Like nearly all lending of all types, retail lending also boils down to key factors like underlying trends, borrower cash flow, debt load and loan terms. That is why some lenders are doing fine on certain retail properties and certain borrowers. These even include some strip malls - particularly when anchored by a grocery store and also contain "internet resistant service oriented retail" - such as dry cleaners or hair salons.
One of the best bets, according to commercial mortgage backed securities (CMBS) data and analytics company Trepp, includes lending to drugstores. It finds occupancy rates average 99.8% and have an average net operating income per square foot of $23.34 vs. $17.90 average for all retail properties. Moreover, it also finds top performing CMBS typically contain CRE loans backed by drugstores.
Banks can also look at the possibility of making loans for retail stores in Opportunity Zones, where investors can receive government subsidies and tax breaks for bringing in much needed retail to distressed communities. This incentive program through the 2017 tax law gives some of your customers opportunity here perhaps, so your lending team too may find it more appealing.

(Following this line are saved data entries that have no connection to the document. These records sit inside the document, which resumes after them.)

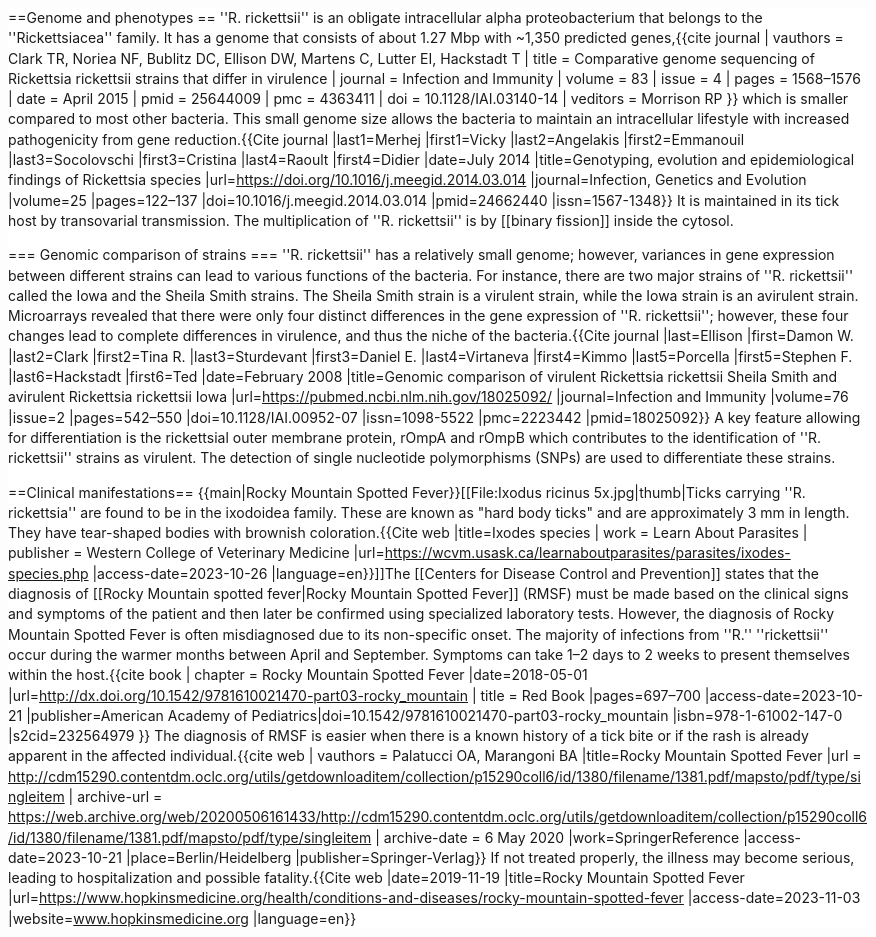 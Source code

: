 ==Genome and phenotypes ==
''R. rickettsii'' is an obligate intracellular alpha proteobacterium that belongs to the ''Rickettsiacea'' family.<ref name="Hackstadt"/> It has a genome that consists of about 1.27 Mbp with ~1,350 predicted genes,<ref name="Clark_2015">{{cite journal | vauthors = Clark TR, Noriea NF, Bublitz DC, Ellison DW, Martens C, Lutter EI, Hackstadt T | title = Comparative genome sequencing of Rickettsia rickettsii strains that differ in virulence | journal = Infection and Immunity | volume = 83 | issue = 4 | pages = 1568–1576 | date = April 2015 | pmid = 25644009 | pmc = 4363411 | doi = 10.1128/IAI.03140-14 | veditors = Morrison RP }}</ref> which is smaller compared to most other bacteria. This small genome size allows the bacteria to maintain an intracellular lifestyle with increased pathogenicity from gene reduction.<ref name=":1">{{Cite journal |last1=Merhej |first1=Vicky |last2=Angelakis |first2=Emmanouil |last3=Socolovschi |first3=Cristina |last4=Raoult |first4=Didier |date=July 2014 |title=Genotyping, evolution and epidemiological findings of Rickettsia species |url=https://doi.org/10.1016/j.meegid.2014.03.014 |journal=Infection, Genetics and Evolution |volume=25 |pages=122–137 |doi=10.1016/j.meegid.2014.03.014 |pmid=24662440 |issn=1567-1348}}</ref> It is maintained in its tick host by transovarial transmission.<ref name="Hackstadt" /> The multiplication of ''R. rickettsii'' is by [[binary fission]] inside the cytosol.<ref name="Patel-2023"/>

=== Genomic comparison of strains ===
''R. rickettsii'' has a relatively small genome; however, variances in gene expression between different strains can lead to various functions of the bacteria. For instance, there are two major strains of ''R. rickettsii'' called the Iowa and the Sheila Smith strains. The Sheila Smith strain is a virulent strain, while the Iowa strain is an avirulent strain. Microarrays revealed that there were only four distinct differences in the gene expression of ''R. rickettsii''; however, these four changes lead to complete differences in virulence, and thus the niche of the bacteria.<ref>{{Cite journal |last=Ellison |first=Damon W. |last2=Clark |first2=Tina R. |last3=Sturdevant |first3=Daniel E. |last4=Virtaneva |first4=Kimmo |last5=Porcella |first5=Stephen F. |last6=Hackstadt |first6=Ted |date=February 2008 |title=Genomic comparison of virulent Rickettsia rickettsii Sheila Smith and avirulent Rickettsia rickettsii Iowa |url=https://pubmed.ncbi.nlm.nih.gov/18025092/ |journal=Infection and Immunity |volume=76 |issue=2 |pages=542–550 |doi=10.1128/IAI.00952-07 |issn=1098-5522 |pmc=2223442 |pmid=18025092}}</ref> A key feature allowing for differentiation is the rickettsial outer membrane protein, rOmpA and rOmpB <ref name="Clark_2015" /> which contributes to the identification of ''R. rickettsii'' strains as virulent. The detection of single nucleotide polymorphisms (SNPs) are used to differentiate these strains.<ref name="Clark_2015" />

==Clinical manifestations==
{{main|Rocky Mountain Spotted Fever}}[[File:Ixodus ricinus 5x.jpg|thumb|Ticks carrying ''R. rickettsia'' are found to be in the ixodoidea family. These are known as "hard body ticks" and are approximately 3 mm in length. They have tear-shaped bodies with brownish coloration.<ref>{{Cite web |title=Ixodes species | work = Learn About Parasites | publisher = Western College of Veterinary Medicine |url=https://wcvm.usask.ca/learnaboutparasites/parasites/ixodes-species.php |access-date=2023-10-26 |language=en}}</ref>]]The [[Centers for Disease Control and Prevention]] states that the diagnosis of [[Rocky Mountain spotted fever|Rocky Mountain Spotted Fever]] (RMSF) must be made based on the clinical signs and symptoms of the patient and then later be confirmed using specialized laboratory tests. However, the diagnosis of Rocky Mountain Spotted Fever is often misdiagnosed due to its non-specific onset. The majority of infections from ''R.'' ''rickettsii'' occur during the warmer months between April and September. Symptoms can take 1–2 days to 2 weeks to present themselves within the host.<ref name="American Academy of Pediatrics_2018">{{cite book | chapter = Rocky Mountain Spotted Fever |date=2018-05-01 |url=http://dx.doi.org/10.1542/9781610021470-part03-rocky_mountain | title = Red Book |pages=697–700 |access-date=2023-10-21 |publisher=American Academy of Pediatrics|doi=10.1542/9781610021470-part03-rocky_mountain |isbn=978-1-61002-147-0 |s2cid=232564979 }}</ref> The diagnosis of RMSF is easier when there is a known history of a tick bite or if the rash is already apparent in the affected individual.<ref name="Palatucci">{{cite web | vauthors = Palatucci OA, Marangoni BA |title=Rocky Mountain Spotted Fever |url = http://cdm15290.contentdm.oclc.org/utils/getdownloaditem/collection/p15290coll6/id/1380/filename/1381.pdf/mapsto/pdf/type/singleitem | archive-url = https://web.archive.org/web/20200506161433/http://cdm15290.contentdm.oclc.org/utils/getdownloaditem/collection/p15290coll6/id/1380/filename/1381.pdf/mapsto/pdf/type/singleitem | archive-date = 6 May 2020 |work=SpringerReference |access-date=2023-10-21 |place=Berlin/Heidelberg |publisher=Springer-Verlag}}</ref> If not treated properly, the illness may become serious, leading to hospitalization and possible fatality.<ref>{{Cite web |date=2019-11-19 |title=Rocky Mountain Spotted Fever |url=https://www.hopkinsmedicine.org/health/conditions-and-diseases/rocky-mountain-spotted-fever |access-date=2023-11-03 |website=www.hopkinsmedicine.org |language=en}}</ref>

Banks that succeed in retail lending have experts dedicated to specific property types, exhibit a strong knowledge of the local market, closely monitor cash flow and understand the risks of the sector and sub sectors within it.
The more proactive your team is and the more closely you monitor things once the loan is originated, the more likely you can help borrowers perform longer and better, no matter the business they are in. After all, proactive and smart bankers that don't cut corners when evaluating risk in any sector, is what it is all about in the end.